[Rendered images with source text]

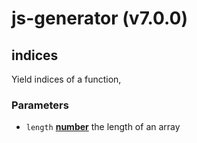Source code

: # js-generator (v7.0.0)

<!-- Generated by documentation.js. Update this documentation by updating the source code. -->

## indices

Yield indices of a function,

### Parameters

-   `length` **[number][1]** the length of an array

[1]: https://developer.mozilla.org/docs/Web/JavaScript/Reference/Global_Objects/Number

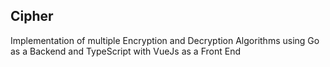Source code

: ## Cipher
Implementation of multiple Encryption and Decryption Algorithms using Go as a Backend and TypeScript with VueJs as a Front End
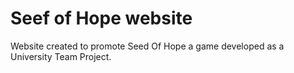 # Seef of Hope website
Website created to promote Seed Of Hope a game developed as a University Team Project.
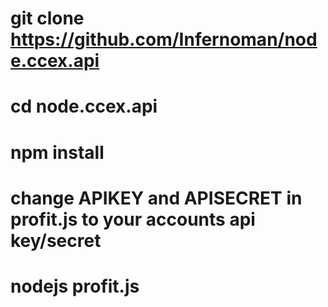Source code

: # git clone https://github.com/Infernoman/node.ccex.api
# cd node.ccex.api
# npm install
# change APIKEY and APISECRET in profit.js to your accounts api key/secret
# nodejs profit.js <CoinTicker> <NumberOfTrades>
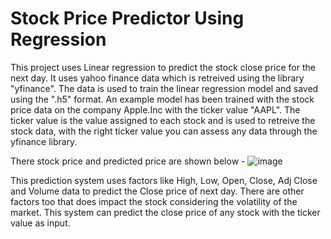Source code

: # Stock Price Predictor Using Regression

This project uses Linear regression to predict the stock close price for the next day. It uses yahoo finance data which is retreived using the library "yfinance". The data is used to train the linear regression model and saved using the ".h5" format. An example model has been trained with the stock price data on the company Apple.Inc with the ticker value "AAPL". The ticker value is the value assigned to each stock and is used to retreive the stock data, with the right ticker value you can assess any data through the yfinance library. 

There stock price and predicted price are shown below -
![image](https://github.com/user-attachments/assets/180b63d7-0042-49ff-8749-93db40fcadb8)

This prediction system uses factors like High, Low, Open, Close, Adj Close and Volume data to predict the Close price of next day. There are other factors too that does impact the stock considering the volatility of the market. This system can predict the close price of any stock with the ticker value as input. 
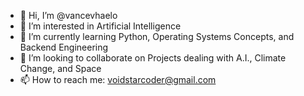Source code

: - 👋 Hi, I’m @vancevhaelo
- 👀 I’m interested in Artificial Intelligence
- 🌱 I’m currently learning Python, Operating Systems Concepts, and Backend Engineering
- 💞️ I’m looking to collaborate on Projects dealing with A.I., Climate Change, and Space
- 📫 How to reach me: voidstarcoder@gmail.com

<!---
vancevhaelo/vancevhaelo is a ✨ special ✨ repository because its `README.md` (this file) appears on your GitHub profile.
You can click the Preview link to take a look at your changes.
--->
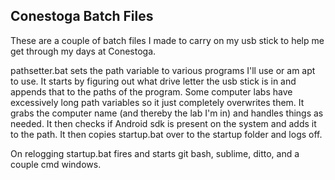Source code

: ## Conestoga Batch Files

These are a couple of batch files I made to carry on my usb stick to help me get through my days at Conestoga.

pathsetter.bat sets the path variable to various programs I'll use or am apt to use. It starts by figuring out what drive letter the usb stick is in and appends that to the paths of the program. Some computer labs have excessively long path variables so it just completely overwrites them. It grabs the computer name (and thereby the lab I'm in) and handles things as needed. It then checks if Android sdk is present on the system and adds it to the path. It then copies startup.bat over to the startup folder and logs off.

On relogging startup.bat fires and starts git bash, sublime, ditto, and a couple cmd windows.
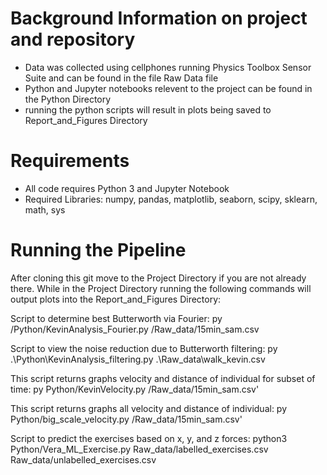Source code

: # Background Information on project and repository

- Data was collected using cellphones running Physics Toolbox Sensor Suite and can be found in the file Raw Data file
- Python and Jupyter notebooks relevent to the project can be found in the Python Directory
- running the python scripts will result in plots being saved to Report_and_Figures Directory

# Requirements
- All code requires Python 3 and Jupyter Notebook
- Required Libraries: numpy, pandas, matplotlib, seaborn, scipy, sklearn, math, sys

# Running the Pipeline
After cloning this git move to the Project Directory if you are not already there.
While in the Project Directory running the following commands will output plots
into the Report_and_Figures Directory:

Script to determine best Butterworth via Fourier:
py /Python/KevinAnalysis_Fourier.py /Raw_data/15min_sam.csv

Script to view the noise reduction due to Butterworth filtering:
py .\Python\KevinAnalysis_filtering.py .\Raw_data\walk_kevin.csv

This script returns graphs velocity and distance of individual for subset of time:
py Python/KevinVelocity.py /Raw_data/15min_sam.csv'

This script returns graphs all velocity and distance of individual:
py Python/big_scale_velocity.py /Raw_data/15min_sam.csv'

Script to predict the exercises based on x, y, and z forces:
python3 Python/Vera_ML_Exercise.py Raw_data/labelled_exercises.csv Raw_data/unlabelled_exercises.csv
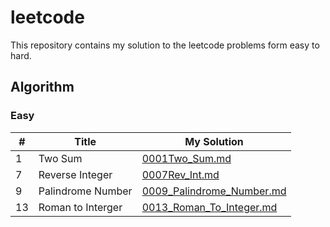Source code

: # leetcode
This repository contains my solution to the leetcode problems form easy to hard.

## Algorithm
### Easy
| #             | Title         | My Solution |
| ------------- | ------------- |------------ | 
| 1  | Two Sum  | [0001Two_Sum.md](https://github.com/GuoxinYin/leetcode/blob/master/Algorithm/easy/0001_Two_Sum.md)|
| 7  | Reverse Integer  |[0007Rev_Int.md](https://github.com/GuoxinYin/leetcode/blob/master/Algorithm/easy/0007_Reverse_Integer.md)|
| 9  |Palindrome Number |[0009_Palindrome_Number.md](https://github.com/GuoxinYin/leetcode/blob/master/Algorithm/easy/0009_Palindrome_Number.md)|
| 13 |Roman to Interger |[0013_Roman_To_Integer.md](https://github.com/GuoxinYin/leetcode/blob/master/Algorithm/easy/0013_Roman_To_Integer.md)|
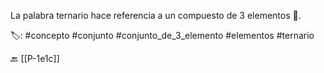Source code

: La palabra ternario hace referencia a un compuesto de 3 elementos 🚦.

🏷️: #concepto #conjunto #conjunto_de_3_elemento #elementos #ternario

🔙 [[P-1e1c]]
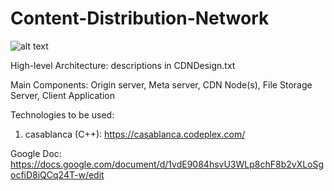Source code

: # Content-Distribution-Network

![alt text](https://camo.githubusercontent.com/deaa7f4d92755300dbf9c4b045a25fbfa321c5c8/68747470733a2f2f6431623130626d6c76716162636f2e636c6f756466726f6e742e6e65742f6174746163682f693564337238326d3163303564702f686331686b6c723576377975392f6937626e756c78326565366e2f63733138387069632e706e67)

High-level Architecture: descriptions in CDNDesign.txt

Main Components: Origin server, Meta server, CDN Node(s), File Storage Server, Client Application


Technologies to be used:

1. casablanca (C++): https://casablanca.codeplex.com/

Google Doc: https://docs.google.com/document/d/1vdE9084hsvU3WLp8chF8b2vXLoSgocfiD8iQCq24T-w/edit
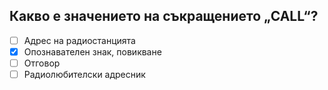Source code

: ## Какво е значението на съкращението „CALL“?

<!-- Верният отговор е отбелязан с [X] -->

- [ ] Адрес на радиостанцията
- [X] Опознавателен знак, повикване
- [ ] Отговор
- [ ] Радиолюбителски адресник
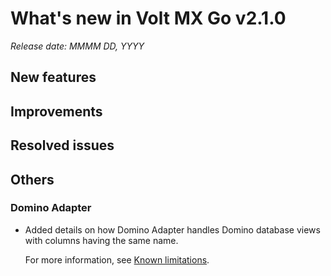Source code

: # What's new in Volt MX Go v2.1.0
*Release date: MMMM DD, YYYY*

## New features

## Improvements

## Resolved issues

## Others  

### Domino Adapter

- Added details on how Domino Adapter handles Domino database views with columns having the same name. 

    For more information, see [Known limitations](../knownlimitation.md#domino-database-view-with-duplicate-column-names). 
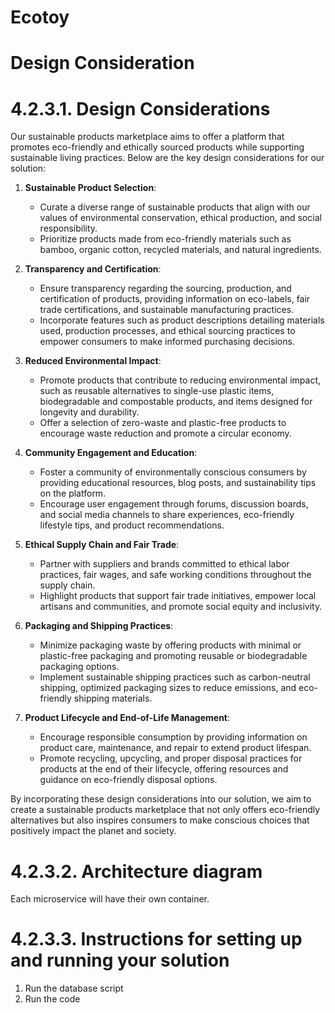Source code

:# Ecotoy

# Design Consideration

# 4.2.3.1. Design Considerations

Our sustainable products marketplace aims to offer a platform that promotes eco-friendly and ethically sourced products while supporting sustainable living practices. Below are the key design considerations for our solution:

1. **Sustainable Product Selection**: 
   - Curate a diverse range of sustainable products that align with our values of environmental conservation, ethical production, and social responsibility.
   - Prioritize products made from eco-friendly materials such as bamboo, organic cotton, recycled materials, and natural ingredients.

2. **Transparency and Certification**: 
   - Ensure transparency regarding the sourcing, production, and certification of products, providing information on eco-labels, fair trade certifications, and sustainable manufacturing practices.
   - Incorporate features such as product descriptions detailing materials used, production processes, and ethical sourcing practices to empower consumers to make informed purchasing decisions.

3. **Reduced Environmental Impact**: 
   - Promote products that contribute to reducing environmental impact, such as reusable alternatives to single-use plastic items, biodegradable and compostable products, and items designed for longevity and durability.
   - Offer a selection of zero-waste and plastic-free products to encourage waste reduction and promote a circular economy.

4. **Community Engagement and Education**: 
   - Foster a community of environmentally conscious consumers by providing educational resources, blog posts, and sustainability tips on the platform.
   - Encourage user engagement through forums, discussion boards, and social media channels to share experiences, eco-friendly lifestyle tips, and product recommendations.

5. **Ethical Supply Chain and Fair Trade**: 
   - Partner with suppliers and brands committed to ethical labor practices, fair wages, and safe working conditions throughout the supply chain.
   - Highlight products that support fair trade initiatives, empower local artisans and communities, and promote social equity and inclusivity.

6. **Packaging and Shipping Practices**: 
   - Minimize packaging waste by offering products with minimal or plastic-free packaging and promoting reusable or biodegradable packaging options.
   - Implement sustainable shipping practices such as carbon-neutral shipping, optimized packaging sizes to reduce emissions, and eco-friendly shipping materials.

7. **Product Lifecycle and End-of-Life Management**: 
   - Encourage responsible consumption by providing information on product care, maintenance, and repair to extend product lifespan.
   - Promote recycling, upcycling, and proper disposal practices for products at the end of their lifecycle, offering resources and guidance on eco-friendly disposal options.

By incorporating these design considerations into our solution, we aim to create a sustainable products marketplace that not only offers eco-friendly alternatives but also inspires consumers to make conscious choices that positively impact the planet and society.

#  4.2.3.2.	Architecture diagram

Each microservice will have their own container. 


# 4.2.3.3.	Instructions for setting up and running your solution

1. Run the database script
2. Run the code
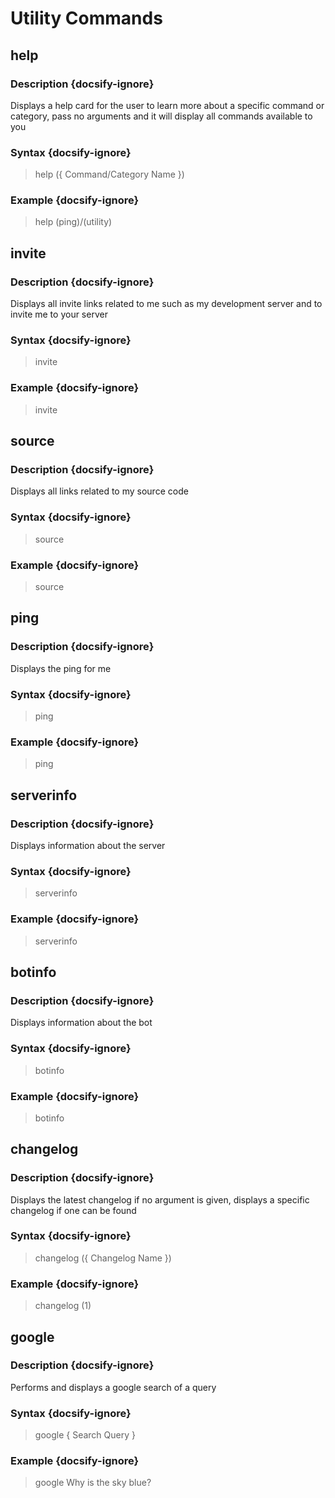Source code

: # Utility Commands
## help
### Description {docsify-ignore}
Displays a help card for the user to learn more about a specific command or category, pass no arguments and it will display all commands available to you
### Syntax {docsify-ignore}

> help ({ Command/Category Name })

### Example {docsify-ignore}

> help (ping)/(utility)

## invite
### Description {docsify-ignore}
Displays all invite links related to me such as my development server and to invite me to your server
### Syntax {docsify-ignore}

> invite

### Example {docsify-ignore}

> invite

## source
### Description {docsify-ignore}
Displays all links related to my source code
### Syntax {docsify-ignore}

> source

### Example {docsify-ignore}

> source

## ping
### Description {docsify-ignore}
Displays the ping for me
### Syntax {docsify-ignore}

> ping

### Example {docsify-ignore}

> ping

## serverinfo
### Description {docsify-ignore}
Displays information about the server
### Syntax {docsify-ignore}

> serverinfo

### Example {docsify-ignore}

> serverinfo

## botinfo
### Description {docsify-ignore}
Displays information about the bot
### Syntax {docsify-ignore}

> botinfo

### Example {docsify-ignore}

> botinfo

## changelog
### Description {docsify-ignore}
Displays the latest changelog if no argument is given, displays a specific changelog if one can be found
### Syntax {docsify-ignore}

> changelog ({ Changelog Name })

### Example {docsify-ignore}

> changelog (1)

## google
### Description {docsify-ignore}
Performs and displays a google search of a query
### Syntax {docsify-ignore}

> google { Search Query }

### Example {docsify-ignore}

> google Why is the sky blue?

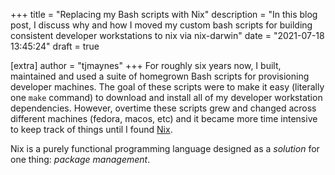 +++
title = "Replacing my Bash scripts with Nix"
description = "In this blog post, I discuss why and how I moved my custom bash scripts for building consistent developer workstations to nix via nix-darwin"
date = "2021-07-18 13:45:24"
draft = true

[extra]
author = "tjmaynes"
+++
For roughly six years now, I built, maintained and used a suite of homegrown Bash scripts for provisioning developer machines. The goal of these scripts were to make it easy (literally one `make` command) to download and install all of my developer workstation dependencies. However, overtime these scripts grew and changed across different machines (fedora, macos, etc) and it became more time intensive to keep track of things until I found [Nix](https://nixos.org/).

Nix is a purely functional programming language designed as a *solution* for one thing: *package management*.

_EXERCISE AIM:_
Please give again the lines above between the line holding "sklearn, math, sys" and the line holding "This script returns graphs all", inclusive, exactly as they are and with nothing added.

_EXERCISE SOLUTION:_
- Required Libraries: numpy, pandas, matplotlib, seaborn, scipy, sklearn, math, sys

# Running the Pipeline
After cloning this git move to the Project Directory if you are not already there.
While in the Project Directory running the following commands will output plots
into the Report_and_Figures Directory:

Script to determine best Butterworth via Fourier:
py /Python/KevinAnalysis_Fourier.py /Raw_data/15min_sam.csv

Script to view the noise reduction due to Butterworth filtering:
py .\Python\KevinAnalysis_filtering.py .\Raw_data\walk_kevin.csv

This script returns graphs velocity and distance of individual for subset of time:
py Python/KevinVelocity.py /Raw_data/15min_sam.csv'

This script returns graphs all velocity and distance of individual:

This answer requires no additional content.